第13ー1話:美人デコイとトロイの木馬1
北前船がローレンシアの港に接岸し、
冷気漂うコンテナから「生鮮食品」と「支援物資」が次々と陸揚げされていく。
北の前線国、ローレンシア国。
魔王軍の拠点の一つ、バルティカ地方を北西の山脈越しに臨む。
魔王軍の拠点がもう一つ、東の端のインドア半島にある。
北西の山脈と東の端、片方に全力を注げない構造になっている。
全力を注ごうとしたら、後方を脅かされるため膠着するのも必然だから。
しかし、魔王軍の側からしても山脈越えでは大軍の動員は難しい。
つまりは双方が膠着状態で停滞するのも必然。
ミントはサロンで情報収集ついでにポーカーをしていた。
「ミント様、お遊びの最中に失礼。……『VIP』から至急の呼び出しです」
スタッフの慇懃な態度に、周囲がざわつく。
「誰かしら?……では失礼します」
席を立ち、重厚な扉のVIPルームの前に立った。
扉を開けると、そこには困り笑いを浮かべたアイリス王女が立っている。
彼女は学園で親しくなった令嬢クロエに招待され、このローレンシア国を訪れたそうだ。
そしてミントを探していたという、二人の「迷子」を連れていた。
灰色の髪に健康的な浅黒い肌。
その肌には、幾何学的なタトゥーが刻まれていた。
「面白い異邦人がいると聞き、相談があり来ました。
私は魔王の娘ペルセ、こちらは従者のエリスです」
と自己紹介された。
「まずい、ここを押さえられたら内通者扱いだ。二人とも破滅です!」
ミントの背中に、冷たい汗が流れる。
慌てるミントを、アイリスが静かな、だが拒絶を許さない力で制した。
「落ち着いてください。全てを救えない、
それでも助けを求められたなら、見捨てずに検討する。
それが私の思う、持てる者の義務です」
その手の温かさが、パニック寸前のミントの思考を強引に静止させた。
溜息をつき、ソファーに座る。
「ーーわかりました。お話を伺いましょう、幸い他の人間はいない」
ソファーに座り直す。
「私の願いは、人類と戦いたくない。しかし人類が魔王を倒すと、人類は父の仇になります。
その時、私は次代の魔王として人類と戦わなくてはいけない」
ペルセという少女は、魔王の娘という仰々しい肩書きとは裏腹に、線が細く穏やかな瞳をしている。
戦場よりも、詩を嗜んだり、アトリエで風景画でも描いている方が似合いそうだ。
「つまり、ワタシに停戦交渉をまとめて欲しい、と。そもそも魔王と魔族ってなんでしょう?」
ミントの純粋な疑問に、ペルセの背後に控えていたメイド――エリスが、鋭い視線を投げかけてきた。
「魔物を扱える、だから魔族。魔族の長は人間の勇者のように突出した個。
次代の魔王であるお嬢様も当然」
主人の三歩後ろに控え、メイド服を完全に着こなすメイドさん。
「こんな基礎的なことを知らない人間を相手にするのは、時間の無駄では?」
無口ではなく、悪口なメイドだった。
しばらく考え、ミントが重い口を開く。
ミントは人類の代表ではないが、この部屋には魔族と人類の国の次代の代表がいる。
「アイリス様、頼みがあります」
「どうぞ」
アイリスは、いつもの太陽のような笑顔で即答した。
「……プランの内容も、予測されるデメリットもまだ説明してませんよ?」
「いつもの最低(な手段)で最高な(結果の)プランでしょ? 頼ってくれて嬉しいわ」
と、いたずらっぽく王女が笑う。
ミントはペルセに向き直った。
「娘さんは、独立中立宣言をしてください。

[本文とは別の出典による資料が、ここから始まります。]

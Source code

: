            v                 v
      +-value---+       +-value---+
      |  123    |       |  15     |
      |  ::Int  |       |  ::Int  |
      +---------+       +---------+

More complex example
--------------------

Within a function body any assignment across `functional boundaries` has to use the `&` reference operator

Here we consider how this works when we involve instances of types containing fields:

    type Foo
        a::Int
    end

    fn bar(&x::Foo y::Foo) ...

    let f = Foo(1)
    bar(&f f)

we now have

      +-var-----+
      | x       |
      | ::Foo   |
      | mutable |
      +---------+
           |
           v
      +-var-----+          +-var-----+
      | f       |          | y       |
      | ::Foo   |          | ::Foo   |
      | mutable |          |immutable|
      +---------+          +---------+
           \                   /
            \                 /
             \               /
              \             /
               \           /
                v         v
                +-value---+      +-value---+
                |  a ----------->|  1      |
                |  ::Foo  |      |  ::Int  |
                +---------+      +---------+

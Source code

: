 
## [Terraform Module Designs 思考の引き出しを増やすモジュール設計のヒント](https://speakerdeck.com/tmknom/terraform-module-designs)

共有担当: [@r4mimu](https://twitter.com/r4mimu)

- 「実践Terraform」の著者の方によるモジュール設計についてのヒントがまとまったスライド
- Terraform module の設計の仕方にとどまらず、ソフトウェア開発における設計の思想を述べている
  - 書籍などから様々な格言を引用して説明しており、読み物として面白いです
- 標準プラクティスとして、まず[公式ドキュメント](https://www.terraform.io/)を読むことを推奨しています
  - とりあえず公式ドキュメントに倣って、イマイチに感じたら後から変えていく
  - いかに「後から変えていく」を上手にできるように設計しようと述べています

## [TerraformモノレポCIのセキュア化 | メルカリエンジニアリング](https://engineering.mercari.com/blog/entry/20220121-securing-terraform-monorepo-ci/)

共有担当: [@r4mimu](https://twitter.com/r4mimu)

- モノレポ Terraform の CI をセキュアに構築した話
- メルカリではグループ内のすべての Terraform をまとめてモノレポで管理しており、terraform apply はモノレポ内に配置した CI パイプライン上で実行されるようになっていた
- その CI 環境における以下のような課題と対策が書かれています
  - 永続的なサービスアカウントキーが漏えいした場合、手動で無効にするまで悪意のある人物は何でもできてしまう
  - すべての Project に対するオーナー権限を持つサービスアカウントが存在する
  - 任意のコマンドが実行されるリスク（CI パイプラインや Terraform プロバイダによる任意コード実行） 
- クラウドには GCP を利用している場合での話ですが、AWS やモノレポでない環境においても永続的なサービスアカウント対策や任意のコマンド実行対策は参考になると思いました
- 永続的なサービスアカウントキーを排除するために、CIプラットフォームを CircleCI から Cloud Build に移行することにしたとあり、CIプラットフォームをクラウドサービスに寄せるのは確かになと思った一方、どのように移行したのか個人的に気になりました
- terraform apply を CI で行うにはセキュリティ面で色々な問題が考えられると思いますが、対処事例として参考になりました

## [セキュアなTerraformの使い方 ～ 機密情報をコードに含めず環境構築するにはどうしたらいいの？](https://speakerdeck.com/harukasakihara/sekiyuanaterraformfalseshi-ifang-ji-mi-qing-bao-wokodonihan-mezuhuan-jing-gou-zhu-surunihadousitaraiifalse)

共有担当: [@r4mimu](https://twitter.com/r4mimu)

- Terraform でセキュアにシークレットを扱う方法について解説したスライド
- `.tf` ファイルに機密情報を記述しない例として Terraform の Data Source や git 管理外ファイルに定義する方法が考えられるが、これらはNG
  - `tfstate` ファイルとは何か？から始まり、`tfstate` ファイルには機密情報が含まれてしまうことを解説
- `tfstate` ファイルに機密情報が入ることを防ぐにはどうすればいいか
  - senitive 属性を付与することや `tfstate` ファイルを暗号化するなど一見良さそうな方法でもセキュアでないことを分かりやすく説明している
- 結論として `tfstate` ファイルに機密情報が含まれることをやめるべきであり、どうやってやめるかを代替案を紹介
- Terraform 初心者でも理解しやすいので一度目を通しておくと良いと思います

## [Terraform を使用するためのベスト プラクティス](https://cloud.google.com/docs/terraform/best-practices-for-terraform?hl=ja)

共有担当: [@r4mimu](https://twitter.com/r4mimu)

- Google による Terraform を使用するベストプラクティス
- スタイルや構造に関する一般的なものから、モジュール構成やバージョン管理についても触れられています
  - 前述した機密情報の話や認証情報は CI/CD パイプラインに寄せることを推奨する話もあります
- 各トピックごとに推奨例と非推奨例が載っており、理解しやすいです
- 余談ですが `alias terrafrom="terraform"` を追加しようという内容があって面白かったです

山脈を境界線として」
「……それは人類に利するだけでは? 我らには何のメリットもない」
従者のエリスが鋭く指摘する。
「膠着状態では交渉出来ない。不利にならないと、魔王を交渉のテーブルまで引っ張り出せない」
「お嬢様を裏切ったら、万死に値します。その時は覚悟なさい」
従者のエリスの視線が厳しくなるが、ミントは動じない。
「山脈がある限り、人類側も大軍の動員は難しい。これは現状の安全の物理的な保証。
独立宣言を受け、アイリス様にはその領土を『国家』として公式に承認していただく。
中立宣言で、山脈の向こう側を魔族の正当な生存圏として、法的に保証する。
つまり、法的に中立の魔族の独立国を立ち上げる」
ミントの視線が、地図上の東端のインドア半島へと移る。
「魔王領は半島、袋小路。だから、背水の陣で戦わざるを得ない。
そこに『山脈側の独立国家』という別の生存圏の可能性を与える。
ただ、半島という領土は捨てることになるかもしれない」
転生前のガイアの言葉が思い出された。